Acusações envolvem ameaças, cobranças indevidas e desvio de finalidade na área da região dos Chaves; órgãos competentes acompanham o caso

Moradores denunciam expulsões e abusos
Fotos: Divulgação
Moradores denunciam expulsões e abusos
Moradores denunciam expulsões e abusos
Moradores denunciam expulsões e abusos

Integrantes do acampamento Maria da Conceição, do Movimento dos Trabalhadores Rurais Sem Terra (MST), procuraram a reportagem da FOLHA para denunciar supostas práticas arbitrárias e ordens de despejo irregulares aplicadas pela coordenação local. O caso envolve moradores que ocupam a nova área do movimento na região dos Chaves, na divisa entre os municípios de Itatiaiuçu e Itaúna.

De acordo com o relato de uma das denunciantes, que entrou em contato com a FOLHA e afirma residir no acampamento na fazenda Monte Alvão, no Distrito de Santa Terezinha, há nove anos, a ordem para deixar o novo local ocorreu cerca de nove meses após a transferência da comunidade para a nova propriedade. Segundo o relato, a justificativa apresentada pelos líderes seria a suposta falta de colaboração com as diretrizes do movimento.

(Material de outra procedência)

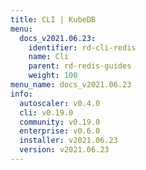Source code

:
 ```yaml
---
title: CLI | KubeDB
menu:
  docs_v2021.06.23:
    identifier: rd-cli-redis
    name: Cli
    parent: rd-redis-guides
    weight: 100
menu_name: docs_v2021.06.23
info:
  autoscaler: v0.4.0
  cli: v0.19.0
  community: v0.19.0
  enterprise: v0.6.0
  installer: v2021.06.23
  version: v2021.06.23
---
```


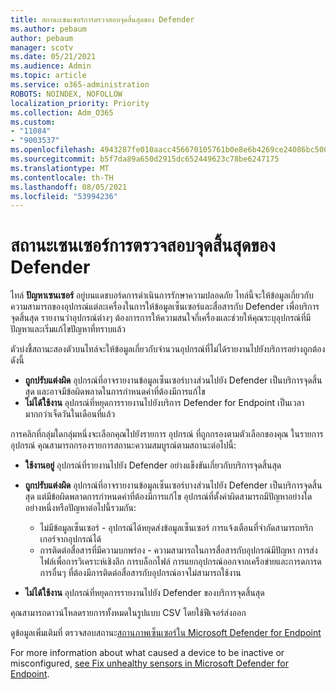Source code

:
 ```yaml
---
title: สถานะเซนเซอร์การตรวจสอบจุดสิ้นสุดของ Defender
ms.author: pebaum
author: pebaum
manager: scotv
ms.date: 05/21/2021
ms.audience: Admin
ms.topic: article
ms.service: o365-administration
ROBOTS: NOINDEX, NOFOLLOW
localization_priority: Priority
ms.collection: Adm_O365
ms.custom:
- "11084"
- "9003537"
ms.openlocfilehash: 4943287fe010aacc456670105761b0e8e6b4269ce24086bc5000c9ccc916c8f8
ms.sourcegitcommit: b5f7da89a650d2915dc652449623c78be6247175
ms.translationtype: MT
ms.contentlocale: th-TH
ms.lasthandoff: 08/05/2021
ms.locfileid: "53994236"
---
```

# <a name="defender-endpoint-check-sensor-status"></a>สถานะเซนเซอร์การตรวจสอบจุดสิ้นสุดของ Defender

ไทล์ **ปัญหาเซนเซอร์** อยู่บนแดชบอร์ดการดําเนินการรักษาความปลอดภัย ไทล์นี้จะให้ข้อมูลเกี่ยวกับความสามารถของอุปกรณ์แต่ละเครื่องในการให้ข้อมูลเซ็นเซอร์และสื่อสารกับ Defender เพื่อบริการจุดสิ้นสุด รายงานว่าอุปกรณ์ต่างๆ ต้องการการให้ความสนใจกี่เครื่องและช่วยให้คุณระบุอุปกรณ์ที่มีปัญหาและเริ่มแก้ไขปัญหาที่ทราบแล้ว

ตัวบ่งชี้สถานะสองตัวบนไทล์จะให้ข้อมูลเกี่ยวกับจํานวนอุปกรณ์ที่ไม่ได้รายงานไปยังบริการอย่างถูกต้อง ดังนี้

- **ถูกปรับแต่งผิด** อุปกรณ์ที่อาจรายงานข้อมูลเซ็นเซอร์บางส่วนไปยัง Defender เป็นบริการจุดสิ้นสุด และอาจมีข้อผิดพลาดในการกําหนดค่าที่ต้องมีการแก้ไข
- **ไม่ได้ใช้งาน** อุปกรณ์ที่หยุดการรายงานไปยังบริการ Defender for Endpoint เป็นเวลามากกว่าเจ็ดวันในเดือนที่แล้ว

การคลิกที่กลุ่มใดกลุ่มหนึ่งจะเลือกคุณไปยังรายการ อุปกรณ์ ที่ถูกกรองตามตัวเลือกของคุณ ในรายการ อุปกรณ์ คุณสามารถกรองรายการสถานะความสมบูรณ์ตามสถานะต่อไปนี้:

- **ใช้งานอยู่** อุปกรณ์ที่รายงานไปยัง Defender อย่างแข็งขันเกี่ยวกับบริการจุดสิ้นสุด
- **ถูกปรับแต่งผิด** อุปกรณ์ที่อาจรายงานข้อมูลเซ็นเซอร์บางส่วนไปยัง Defender เป็นบริการจุดสิ้นสุด แต่มีข้อผิดพลาดการกําหนดค่าที่ต้องมีการแก้ไข อุปกรณ์ที่ตั้งค่าผิดสามารถมีปัญหาอย่างใดอย่างหนึ่งหรือปัญหาต่อไปนี้รวมกัน:

    - ไม่มีข้อมูลเซ็นเซอร์ - อุปกรณ์ได้หยุดส่งข้อมูลเซ็นเซอร์ การแจ้งเตือนที่จํากัดสามารถทริกเกอร์จากอุปกรณ์ได้
    - การติดต่อสื่อสารที่มีความบกพร่อง - ความสามารถในการสื่อสารกับอุปกรณ์มีปัญหา การส่งไฟล์เพื่อการวิเคราะห์เชิงลึก การบล็อกไฟล์ การแยกอุปกรณ์ออกจากเครือข่ายและการดการดการอื่นๆ ที่ต้องมีการติดต่อสื่อสารกับอุปกรณ์อาจไม่สามารถใช้งาน
- **ไม่ได้ใช้งาน** อุปกรณ์ที่หยุดการรายงานไปยัง Defender ของบริการจุดสิ้นสุด

คุณสามารถดาวน์โหลดรายการทั้งหมดในรูปแบบ CSV โดยใช้ฟีเจอร์ส่งออก

ดูข้อมูลเพิ่มเติมที่ ตรวจสอบสถานะ[สถานภาพเซ็นเซอร์ใน Microsoft Defender for Endpoint](/microsoft-365/security/defender-endpoint/check-sensor-status)

For more information about what caused a device to be inactive or misconfigured, [see Fix unhealthy sensors in Microsoft Defender for Endpoint](/microsoft-365/security/defender-endpoint/fix-unhealthy-sensors).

A moradora relata que as ações têm gerado clima de tensão entre as famílias. Diante do impasse e da iminência de despejo, o caso foi formalmente levado ao Ministério Público, à Polícia Civil e ao Centro de Referência de Assistência Social (CRAS).

Em 2025, foi firmado acordo de reintegração de posse para a desocupação da Fazenda Monte Alvão, em Santa Terezinha, área ocupada pelo MST desde 2017 e vinculada à mineradora MMX. Na ocasião, a transferência das cerca de 150 famílias para a região dos Chaves foi aceita nesse acordo. Na época, segundo a moradora, houve promessa de regularização fundiária, indenizações e cessão definitiva do terreno, compromissos que não teriam sido concretizados até então.

Além das ordens de afastamento, a representação encaminhada às autoridades aponta abusos por parte da coordenação, incluindo cobrança compulsória de mensalidades; pressão psicológica e vigilância sobre o direito de ir e vir das famílias; proibição do uso de alimentos provenientes das hortas comunitárias; retenção de moradores com saúde debilitada sob ameaça de perda do lote; relatos de maus-tratos a animais e denúncias graves envolvendo uso de drogas e suspeita de pedofilia no local.

Histórico e regras de convivência do movimento

Esta não é a primeira vez que atritos entre coordenadores e acampados chegam ao conhecimento das autoridades. Logo após a mudança para a nova área, no ano anterior, registros policiais apontaram atritos verbais motivados por tentativas de expulsão de moradores, que, na ocasião, não formalizaram representação.

Por diretriz institucional, os assentamentos e acampamentos do MST funcionam sob regime de organização coletiva, voltados ao cumprimento da função social da terra e à agricultura familiar agroecológica. O regulamento interno prevê a manutenção obrigatória da produtividade dos lotes e veda a posse privada individual ou a comercialização das terras, condicionando a permanência das famílias ao cumprimento das normas comunitárias.

Até o fechamento desta edição, os órgãos competentes não haviam divulgado os desdobramentos da denúncia. O espaço segue aberto para posicionamento da coordenação do MST.